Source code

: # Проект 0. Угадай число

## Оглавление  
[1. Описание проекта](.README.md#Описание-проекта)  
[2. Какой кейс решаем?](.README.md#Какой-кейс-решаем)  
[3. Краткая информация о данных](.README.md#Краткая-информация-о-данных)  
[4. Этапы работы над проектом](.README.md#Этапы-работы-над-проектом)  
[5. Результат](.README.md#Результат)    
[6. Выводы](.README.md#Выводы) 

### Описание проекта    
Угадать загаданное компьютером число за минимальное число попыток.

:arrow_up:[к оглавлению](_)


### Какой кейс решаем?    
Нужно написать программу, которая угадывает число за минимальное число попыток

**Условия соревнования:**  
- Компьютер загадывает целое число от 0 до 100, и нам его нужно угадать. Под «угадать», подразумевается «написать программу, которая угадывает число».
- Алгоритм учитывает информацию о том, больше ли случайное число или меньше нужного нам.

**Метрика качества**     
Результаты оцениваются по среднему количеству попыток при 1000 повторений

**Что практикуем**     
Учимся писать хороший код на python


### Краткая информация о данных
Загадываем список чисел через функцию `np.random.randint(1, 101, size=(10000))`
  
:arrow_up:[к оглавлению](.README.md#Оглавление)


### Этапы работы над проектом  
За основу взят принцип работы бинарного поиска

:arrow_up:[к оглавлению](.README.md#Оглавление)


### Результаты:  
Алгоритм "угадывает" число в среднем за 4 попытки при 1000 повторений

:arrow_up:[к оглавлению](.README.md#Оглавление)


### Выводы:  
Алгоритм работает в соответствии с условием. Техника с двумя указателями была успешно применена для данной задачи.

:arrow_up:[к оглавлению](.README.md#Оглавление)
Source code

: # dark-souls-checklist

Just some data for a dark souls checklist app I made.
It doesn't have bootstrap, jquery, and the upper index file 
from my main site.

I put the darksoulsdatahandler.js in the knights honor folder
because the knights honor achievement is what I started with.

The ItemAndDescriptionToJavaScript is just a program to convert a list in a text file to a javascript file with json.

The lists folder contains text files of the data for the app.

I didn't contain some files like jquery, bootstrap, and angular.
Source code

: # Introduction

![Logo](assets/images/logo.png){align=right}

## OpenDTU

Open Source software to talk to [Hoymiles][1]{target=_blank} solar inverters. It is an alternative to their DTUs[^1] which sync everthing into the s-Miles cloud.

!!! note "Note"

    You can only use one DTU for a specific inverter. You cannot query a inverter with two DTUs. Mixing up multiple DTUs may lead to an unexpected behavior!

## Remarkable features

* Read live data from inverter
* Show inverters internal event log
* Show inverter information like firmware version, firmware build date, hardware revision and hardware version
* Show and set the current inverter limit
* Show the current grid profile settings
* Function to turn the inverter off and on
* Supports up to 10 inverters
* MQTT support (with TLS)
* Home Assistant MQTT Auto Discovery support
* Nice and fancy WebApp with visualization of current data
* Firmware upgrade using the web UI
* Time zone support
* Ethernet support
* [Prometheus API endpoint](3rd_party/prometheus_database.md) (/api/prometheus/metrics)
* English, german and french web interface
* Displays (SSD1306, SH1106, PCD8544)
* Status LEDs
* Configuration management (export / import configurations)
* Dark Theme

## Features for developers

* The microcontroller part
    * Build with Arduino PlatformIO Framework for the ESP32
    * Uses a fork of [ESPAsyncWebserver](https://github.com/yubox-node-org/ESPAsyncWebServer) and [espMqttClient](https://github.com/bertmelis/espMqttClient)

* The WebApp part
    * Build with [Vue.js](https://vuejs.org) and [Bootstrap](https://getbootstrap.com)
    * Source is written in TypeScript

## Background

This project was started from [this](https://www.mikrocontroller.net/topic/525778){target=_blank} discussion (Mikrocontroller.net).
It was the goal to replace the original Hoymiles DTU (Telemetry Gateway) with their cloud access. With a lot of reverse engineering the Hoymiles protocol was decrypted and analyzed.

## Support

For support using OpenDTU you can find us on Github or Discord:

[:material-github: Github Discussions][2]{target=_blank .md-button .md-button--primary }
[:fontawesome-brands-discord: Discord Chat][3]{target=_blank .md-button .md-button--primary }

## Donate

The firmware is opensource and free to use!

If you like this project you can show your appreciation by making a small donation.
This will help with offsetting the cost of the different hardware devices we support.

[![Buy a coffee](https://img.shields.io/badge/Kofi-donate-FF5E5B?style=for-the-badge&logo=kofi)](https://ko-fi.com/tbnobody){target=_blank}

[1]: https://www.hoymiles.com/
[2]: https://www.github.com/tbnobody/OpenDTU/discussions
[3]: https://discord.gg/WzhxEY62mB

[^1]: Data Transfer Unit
--- --- ---
Your task: The answer should be the full listing, repeated without any change.

Answer space:
Source code

: # Проект 0. Угадай число

## Оглавление  
[1. Описание проекта](.README.md#Описание-проекта)  
[2. Какой кейс решаем?](.README.md#Какой-кейс-решаем)  
[3. Краткая информация о данных](.README.md#Краткая-информация-о-данных)  
[4. Этапы работы над проектом](.README.md#Этапы-работы-над-проектом)  
[5. Результат](.README.md#Результат)    
[6. Выводы](.README.md#Выводы) 

### Описание проекта    
Угадать загаданное компьютером число за минимальное число попыток.

:arrow_up:[к оглавлению](_)


### Какой кейс решаем?    
Нужно написать программу, которая угадывает число за минимальное число попыток

**Условия соревнования:**  
- Компьютер загадывает целое число от 0 до 100, и нам его нужно угадать. Под «угадать», подразумевается «написать программу, которая угадывает число».
- Алгоритм учитывает информацию о том, больше ли случайное число или меньше нужного нам.

**Метрика качества**     
Результаты оцениваются по среднему количеству попыток при 1000 повторений

**Что практикуем**     
Учимся писать хороший код на python


### Краткая информация о данных
Загадываем список чисел через функцию `np.random.randint(1, 101, size=(10000))`
  
:arrow_up:[к оглавлению](.README.md#Оглавление)


### Этапы работы над проектом  
За основу взят принцип работы бинарного поиска

:arrow_up:[к оглавлению](.README.md#Оглавление)


### Результаты:  
Алгоритм "угадывает" число в среднем за 4 попытки при 1000 повторений

:arrow_up:[к оглавлению](.README.md#Оглавление)


### Выводы:  
Алгоритм работает в соответствии с условием. Техника с двумя указателями была успешно применена для данной задачи.

:arrow_up:[к оглавлению](.README.md#Оглавление)
Source code

: # dark-souls-checklist

Just some data for a dark souls checklist app I made.
It doesn't have bootstrap, jquery, and the upper index file 
from my main site.

I put the darksoulsdatahandler.js in the knights honor folder
because the knights honor achievement is what I started with.

The ItemAndDescriptionToJavaScript is just a program to convert a list in a text file to a javascript file with json.

The lists folder contains text files of the data for the app.

I didn't contain some files like jquery, bootstrap, and angular.
Source code

: # Introduction

![Logo](assets/images/logo.png){align=right}

## OpenDTU

Open Source software to talk to [Hoymiles][1]{target=_blank} solar inverters. It is an alternative to their DTUs[^1] which sync everthing into the s-Miles cloud.

!!! note "Note"

    You can only use one DTU for a specific inverter. You cannot query a inverter with two DTUs. Mixing up multiple DTUs may lead to an unexpected behavior!

## Remarkable features

* Read live data from inverter
* Show inverters internal event log
* Show inverter information like firmware version, firmware build date, hardware revision and hardware version
* Show and set the current inverter limit
* Show the current grid profile settings
* Function to turn the inverter off and on
* Supports up to 10 inverters
* MQTT support (with TLS)
* Home Assistant MQTT Auto Discovery support
* Nice and fancy WebApp with visualization of current data
* Firmware upgrade using the web UI
* Time zone support
* Ethernet support
* [Prometheus API endpoint](3rd_party/prometheus_database.md) (/api/prometheus/metrics)
* English, german and french web interface
* Displays (SSD1306, SH1106, PCD8544)
* Status LEDs
* Configuration management (export / import configurations)
* Dark Theme

## Features for developers

* The microcontroller part
    * Build with Arduino PlatformIO Framework for the ESP32
    * Uses a fork of [ESPAsyncWebserver](https://github.com/yubox-node-org/ESPAsyncWebServer) and [espMqttClient](https://github.com/bertmelis/espMqttClient)

* The WebApp part
    * Build with [Vue.js](https://vuejs.org) and [Bootstrap](https://getbootstrap.com)
    * Source is written in TypeScript

## Background

This project was started from [this](https://www.mikrocontroller.net/topic/525778){target=_blank} discussion (Mikrocontroller.net).
It was the goal to replace the original Hoymiles DTU (Telemetry Gateway) with their cloud access. With a lot of reverse engineering the Hoymiles protocol was decrypted and analyzed.

## Support

For support using OpenDTU you can find us on Github or Discord:

[:material-github: Github Discussions][2]{target=_blank .md-button .md-button--primary }
[:fontawesome-brands-discord: Discord Chat][3]{target=_blank .md-button .md-button--primary }

## Donate

The firmware is opensource and free to use!

If you like this project you can show your appreciation by making a small donation.
This will help with offsetting the cost of the different hardware devices we support.

[![Buy a coffee](https://img.shields.io/badge/Kofi-donate-FF5E5B?style=for-the-badge&logo=kofi)](https://ko-fi.com/tbnobody){target=_blank}

[1]: https://www.hoymiles.com/
[2]: https://www.github.com/tbnobody/OpenDTU/discussions
[3]: https://discord.gg/WzhxEY62mB

[^1]: Data Transfer Unit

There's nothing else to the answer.